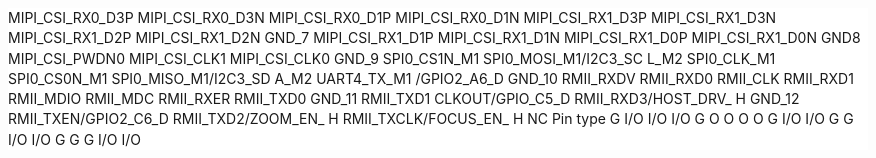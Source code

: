 MIPI_CSI_RX0_D3P
MIPI_CSI_RX0_D3N
MIPI_CSI_RX0_D1P
MIPI_CSI_RX0_D1N
MIPI_CSI_RX1_D3P
MIPI_CSI_RX1_D3N
MIPI_CSI_RX1_D2P
MIPI_CSI_RX1_D2N
GND_7
MIPI_CSI_RX1_D1P
MIPI_CSI_RX1_D1N
MIPI_CSI_RX1_D0P
MIPI_CSI_RX1_D0N
GND8
MIPI_CSI_PWDN0
MIPI_CSI_CLK1
MIPI_CSI_CLK0
GND_9
SPI0_CS1N_M1
SPI0_MOSI_M1/I2C3_SC L_M2
SPI0_CLK_M1
SPI0_CS0N_M1
SPI0_MISO_M1/I2C3_SD A_M2
UART4_TX_M1 /GPIO2_A6_D
GND_10
RMII_RXDV
RMII_RXD0
RMII_CLK
RMII_RXD1
RMII_MDIO
RMII_MDC
RMII_RXER
RMII_TXD0
GND_11
RMII_TXD1
CLKOUT/GPIO_C5_D
RMII_RXD3/HOST_DRV_ H
GND_12
RMII_TXEN/GPIO2_C6_D
RMII_TXD2/ZOOM_EN_ H
RMII_TXCLK/FOCUS_EN_ H
NC
Pin type
G
I/O
I/O
I/O
G
O
O
O
O
G
I/O
I/O
G
G
I/O
I/O
G
G
G
I/O
I/O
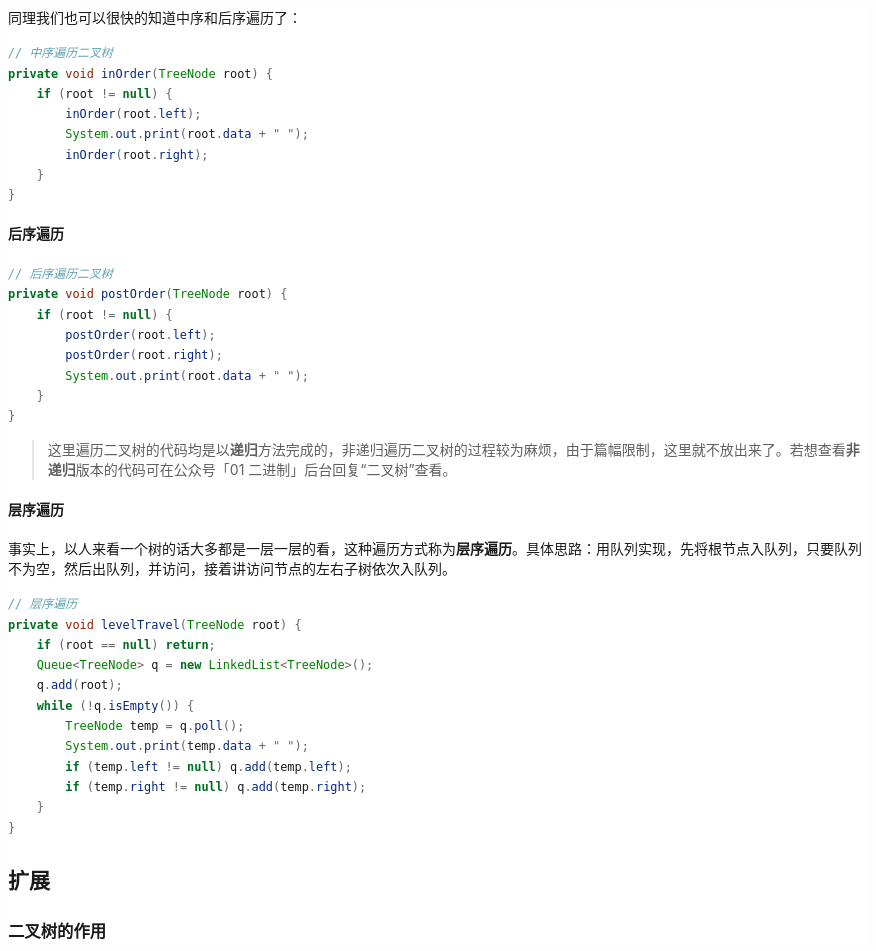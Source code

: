 同理我们也可以很快的知道中序和后序遍历了：

```java
// 中序遍历二叉树
private void inOrder(TreeNode root) {
    if (root != null) {
        inOrder(root.left);
        System.out.print(root.data + " ");
        inOrder(root.right);
    }
}
```

#### 后序遍历

```java
// 后序遍历二叉树
private void postOrder(TreeNode root) {
    if (root != null) {
        postOrder(root.left);
        postOrder(root.right);
        System.out.print(root.data + " ");
    }
}

```

> 这里遍历二叉树的代码均是以**递归**方法完成的，非递归遍历二叉树的过程较为麻烦，由于篇幅限制，这里就不放出来了。若想查看**非递归**版本的代码可在公众号「01 二进制」后台回复“二叉树”查看。

#### 层序遍历

事实上，以人来看一个树的话大多都是一层一层的看，这种遍历方式称为**层序遍历**。具体思路：用队列实现，先将根节点入队列，只要队列不为空，然后出队列，并访问，接着讲访问节点的左右子树依次入队列。

```java
// 层序遍历
private void levelTravel(TreeNode root) {
    if (root == null) return;
    Queue<TreeNode> q = new LinkedList<TreeNode>();
    q.add(root);
    while (!q.isEmpty()) {
        TreeNode temp = q.poll();
        System.out.print(temp.data + " ");
        if (temp.left != null) q.add(temp.left);
        if (temp.right != null) q.add(temp.right);
    }
}

```

## 扩展

### 二叉树的作用
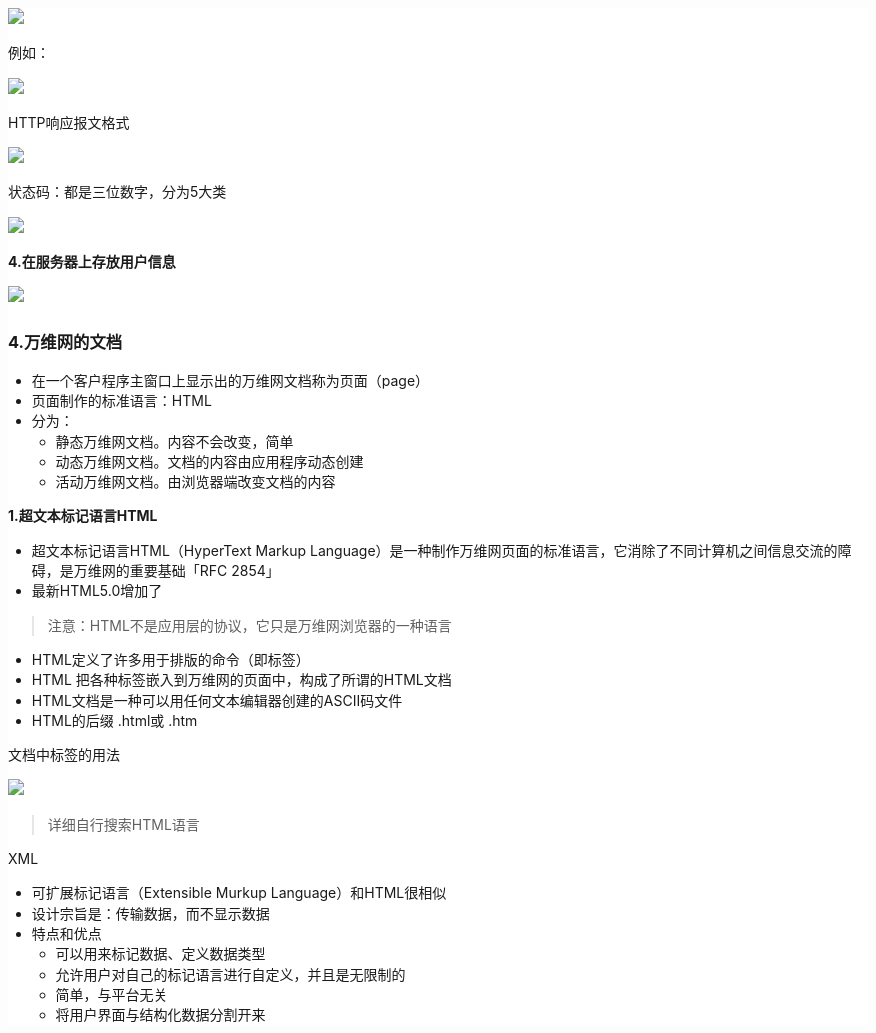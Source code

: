![](https://gitee.com/zati/img-bed/raw/master/Img2/%E6%88%AA%E5%B1%8F2022-12-10%2020.49.51.png)

例如：

![](https://gitee.com/zati/img-bed/raw/master/Img2/%E6%88%AA%E5%B1%8F2022-12-10%2020.50.51.png)



HTTP响应报文格式

![](https://gitee.com/zati/img-bed/raw/master/Img2/%E6%88%AA%E5%B1%8F2022-12-10%2020.51.26.png)

状态码：都是三位数字，分为5大类

![](https://gitee.com/zati/img-bed/raw/master/Img2/%E6%88%AA%E5%B1%8F2022-12-10%2020.52.03.png)



**4.在服务器上存放用户信息**

![](https://gitee.com/zati/img-bed/raw/master/Img2/%E6%88%AA%E5%B1%8F2022-12-10%2020.53.36.png)



### 4.万维网的文档

- 在一个客户程序主窗口上显示出的万维网文档称为页面（page）
- 页面制作的标准语言：HTML
- 分为：
  - 静态万维网文档。内容不会改变，简单
  - 动态万维网文档。文档的内容由应用程序动态创建
  - 活动万维网文档。由浏览器端改变文档的内容



**1.超文本标记语言HTML**

- 超文本标记语言HTML（HyperText Markup Language）是一种制作万维网页面的标准语言，它消除了不同计算机之间信息交流的障碍，是万维网的重要基础「RFC 2854」
- 最新HTML5.0增加了<audio>和<video>两个标签，实现对多媒体中的音频、视频使用的支持，增加了能够在移动设备上支持多媒体功能。

> 注意：HTML不是应用层的协议，它只是万维网浏览器的一种语言



- HTML定义了许多用于排版的命令（即标签）
- HTML 把各种标签嵌入到万维网的页面中，构成了所谓的HTML文档
- HTML文档是一种可以用任何文本编辑器创建的ASCII码文件
- HTML的后缀 .html或 .htm



文档中标签的用法

![](https://gitee.com/zati/img-bed/raw/master/Img2/%E6%88%AA%E5%B1%8F2022-12-10%2020.58.51.png)

> 详细自行搜索HTML语言



XML

- 可扩展标记语言（Extensible Murkup Language）和HTML很相似
- 设计宗旨是：传输数据，而不显示数据
- 特点和优点
  - 可以用来标记数据、定义数据类型
  - 允许用户对自己的标记语言进行自定义，并且是无限制的
  - 简单，与平台无关
  - 将用户界面与结构化数据分割开来
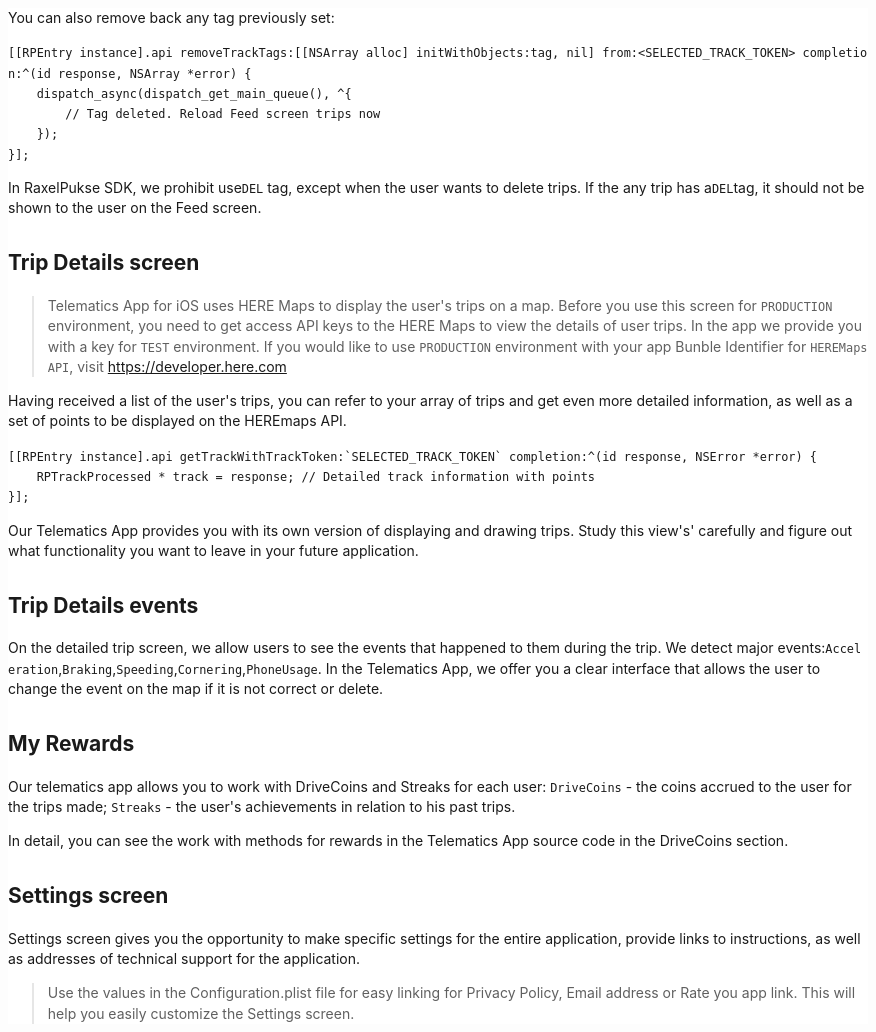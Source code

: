 You can also remove back any tag previously set:

    [[RPEntry instance].api removeTrackTags:[[NSArray alloc] initWithObjects:tag, nil] from:<SELECTED_TRACK_TOKEN> completion:^(id response, NSArray *error) {
        dispatch_async(dispatch_get_main_queue(), ^{
            // Tag deleted. Reload Feed screen trips now
        });
    }];

In RaxelPukse SDK, we prohibit use`DEL` tag, except when the user wants to delete trips.
If the any trip has a`DEL`tag, it should not be shown to the user on the Feed screen.

## Trip Details screen

>Telematics App for iOS uses HERE Maps to display the user's trips on a map. Before you use this screen for `PRODUCTION` environment, you need to get access API keys to the HERE Maps to view the details of user trips. In the app we provide you with a key for `TEST` environment. If you would like to use `PRODUCTION` environment with your app Bunble Identifier for `HEREMaps API`, visit https://developer.here.com

Having received a list of the user's trips, you can refer to your array of trips and get even more detailed information, as well as a set of points to be displayed on the HEREmaps API.

    [[RPEntry instance].api getTrackWithTrackToken:`SELECTED_TRACK_TOKEN` completion:^(id response, NSError *error) {
        RPTrackProcessed * track = response; // Detailed track information with points
    }];

Our Telematics App provides you with its own version of displaying and drawing trips.
Study this view's' carefully and figure out what functionality you want to leave in your future application.

## Trip Details events

On the detailed trip screen, we allow users to see the events that happened to them during the trip.
We detect major events:`Acceleration`,`Braking`,`Speeding`,`Cornering`,`PhoneUsage`.
In the Telematics App, we offer you a clear interface that allows the user to change the event on the map if it is not correct or delete.

## My Rewards

Our telematics app allows you to work with DriveCoins and Streaks for each user:
`DriveCoins` - the coins accrued to the user for the trips made;
`Streaks` - the user's achievements in relation to his past trips.

In detail, you can see the work with methods for rewards in the Telematics App source code in the DriveCoins section.

## Settings screen

Settings screen gives you the opportunity to make specific settings for the entire application, provide links to instructions, as well as addresses of technical support for the application.
>Use the values in the Configuration.plist file for easy linking for Privacy Policy, Email address or Rate you app link. This will help you easily customize the Settings screen.
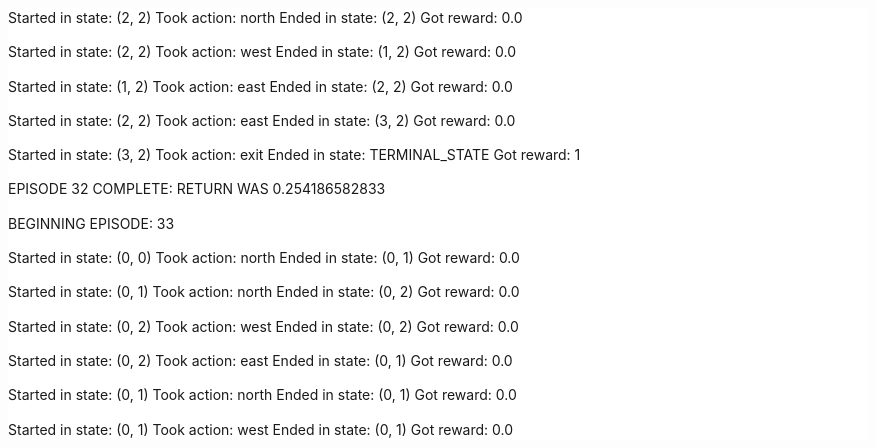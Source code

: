 Started in state: (2, 2)
Took action: north
Ended in state: (2, 2)
Got reward: 0.0

Started in state: (2, 2)
Took action: west
Ended in state: (1, 2)
Got reward: 0.0

Started in state: (1, 2)
Took action: east
Ended in state: (2, 2)
Got reward: 0.0

Started in state: (2, 2)
Took action: east
Ended in state: (3, 2)
Got reward: 0.0

Started in state: (3, 2)
Took action: exit
Ended in state: TERMINAL_STATE
Got reward: 1

EPISODE 32 COMPLETE: RETURN WAS 0.254186582833

BEGINNING EPISODE: 33

Started in state: (0, 0)
Took action: north
Ended in state: (0, 1)
Got reward: 0.0

Started in state: (0, 1)
Took action: north
Ended in state: (0, 2)
Got reward: 0.0

Started in state: (0, 2)
Took action: west
Ended in state: (0, 2)
Got reward: 0.0

Started in state: (0, 2)
Took action: east
Ended in state: (0, 1)
Got reward: 0.0

Started in state: (0, 1)
Took action: north
Ended in state: (0, 1)
Got reward: 0.0

Started in state: (0, 1)
Took action: west
Ended in state: (0, 1)
Got reward: 0.0
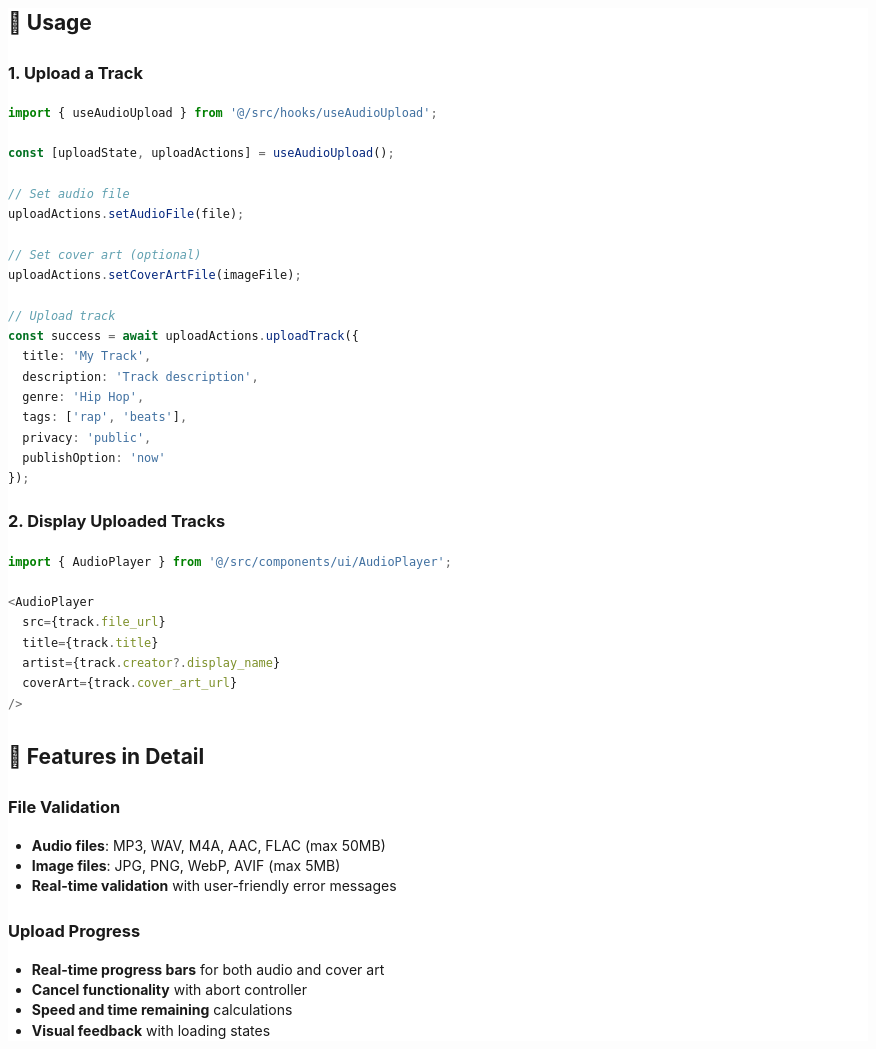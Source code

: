 ## 🚀 Usage

### 1. **Upload a Track**
```typescript
import { useAudioUpload } from '@/src/hooks/useAudioUpload';

const [uploadState, uploadActions] = useAudioUpload();

// Set audio file
uploadActions.setAudioFile(file);

// Set cover art (optional)
uploadActions.setCoverArtFile(imageFile);

// Upload track
const success = await uploadActions.uploadTrack({
  title: 'My Track',
  description: 'Track description',
  genre: 'Hip Hop',
  tags: ['rap', 'beats'],
  privacy: 'public',
  publishOption: 'now'
});
```

### 2. **Display Uploaded Tracks**
```typescript
import { AudioPlayer } from '@/src/components/ui/AudioPlayer';

<AudioPlayer
  src={track.file_url}
  title={track.title}
  artist={track.creator?.display_name}
  coverArt={track.cover_art_url}
/>
```

## 🎯 Features in Detail

### File Validation
- **Audio files**: MP3, WAV, M4A, AAC, FLAC (max 50MB)
- **Image files**: JPG, PNG, WebP, AVIF (max 5MB)
- **Real-time validation** with user-friendly error messages

### Upload Progress
- **Real-time progress bars** for both audio and cover art
- **Cancel functionality** with abort controller
- **Speed and time remaining** calculations
- **Visual feedback** with loading states
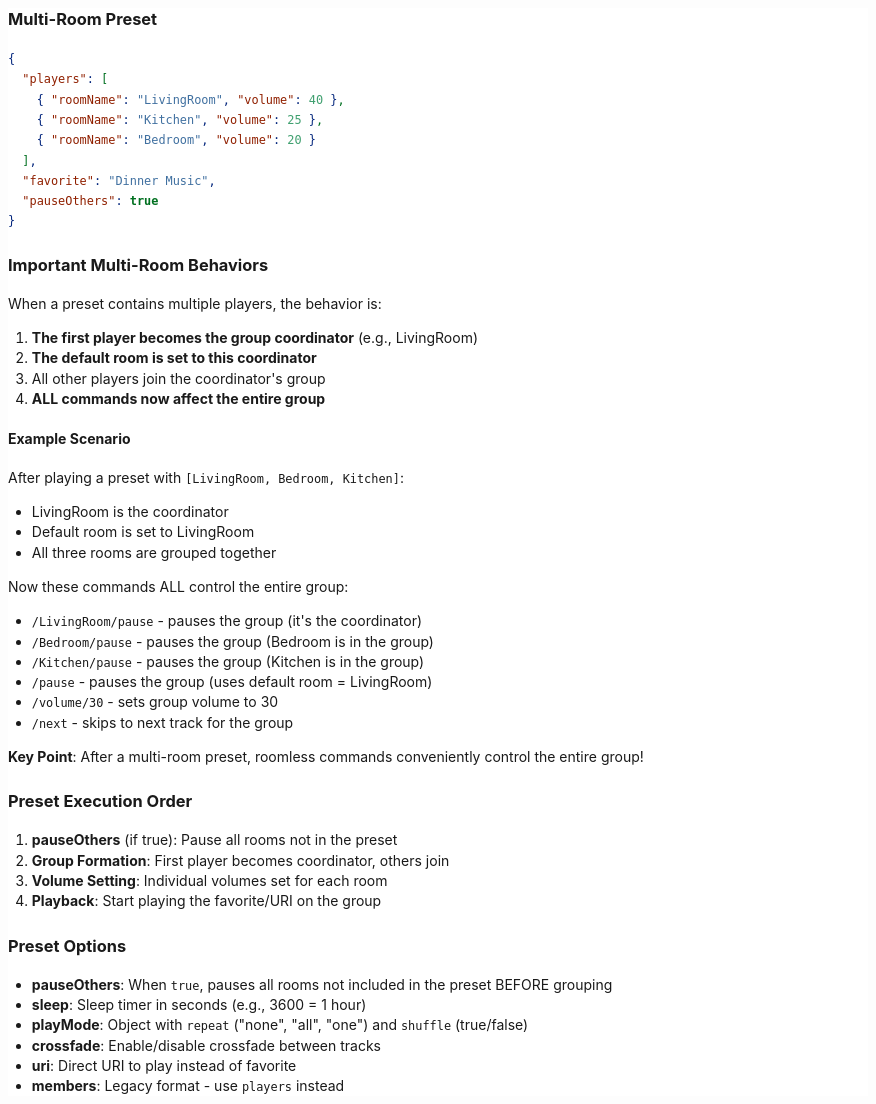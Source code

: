 ### Multi-Room Preset
```json
{
  "players": [
    { "roomName": "LivingRoom", "volume": 40 },
    { "roomName": "Kitchen", "volume": 25 },
    { "roomName": "Bedroom", "volume": 20 }
  ],
  "favorite": "Dinner Music",
  "pauseOthers": true
}
```

### Important Multi-Room Behaviors

When a preset contains multiple players, the behavior is:

1. **The first player becomes the group coordinator** (e.g., LivingRoom)
2. **The default room is set to this coordinator**
3. All other players join the coordinator's group
4. **ALL commands now affect the entire group**

#### Example Scenario
After playing a preset with `[LivingRoom, Bedroom, Kitchen]`:
- LivingRoom is the coordinator
- Default room is set to LivingRoom
- All three rooms are grouped together

Now these commands ALL control the entire group:
- `/LivingRoom/pause` - pauses the group (it's the coordinator)
- `/Bedroom/pause` - pauses the group (Bedroom is in the group)
- `/Kitchen/pause` - pauses the group (Kitchen is in the group)
- `/pause` - pauses the group (uses default room = LivingRoom)
- `/volume/30` - sets group volume to 30
- `/next` - skips to next track for the group

**Key Point**: After a multi-room preset, roomless commands conveniently control the entire group!

### Preset Execution Order

1. **pauseOthers** (if true): Pause all rooms not in the preset
2. **Group Formation**: First player becomes coordinator, others join
3. **Volume Setting**: Individual volumes set for each room
4. **Playback**: Start playing the favorite/URI on the group

### Preset Options

- **pauseOthers**: When `true`, pauses all rooms not included in the preset BEFORE grouping
- **sleep**: Sleep timer in seconds (e.g., 3600 = 1 hour)
- **playMode**: Object with `repeat` ("none", "all", "one") and `shuffle` (true/false)
- **crossfade**: Enable/disable crossfade between tracks
- **uri**: Direct URI to play instead of favorite
- **members**: Legacy format - use `players` instead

■ ■ ■ ■ ■

PROBLEM REQUIREMENTS >> The answer consists solely of the lines from the one containing "3. **Volume Setting**: Individual" through the last line of the data above, reproduced exactly.

ANSWER TO THIS PROBLEM >>
3. **Volume Setting**: Individual volumes set for each room
4. **Playback**: Start playing the favorite/URI on the group

### Preset Options

- **pauseOthers**: When `true`, pauses all rooms not included in the preset BEFORE grouping
- **sleep**: Sleep timer in seconds (e.g., 3600 = 1 hour)
- **playMode**: Object with `repeat` ("none", "all", "one") and `shuffle` (true/false)
- **crossfade**: Enable/disable crossfade between tracks
- **uri**: Direct URI to play instead of favorite
- **members**: Legacy format - use `players` instead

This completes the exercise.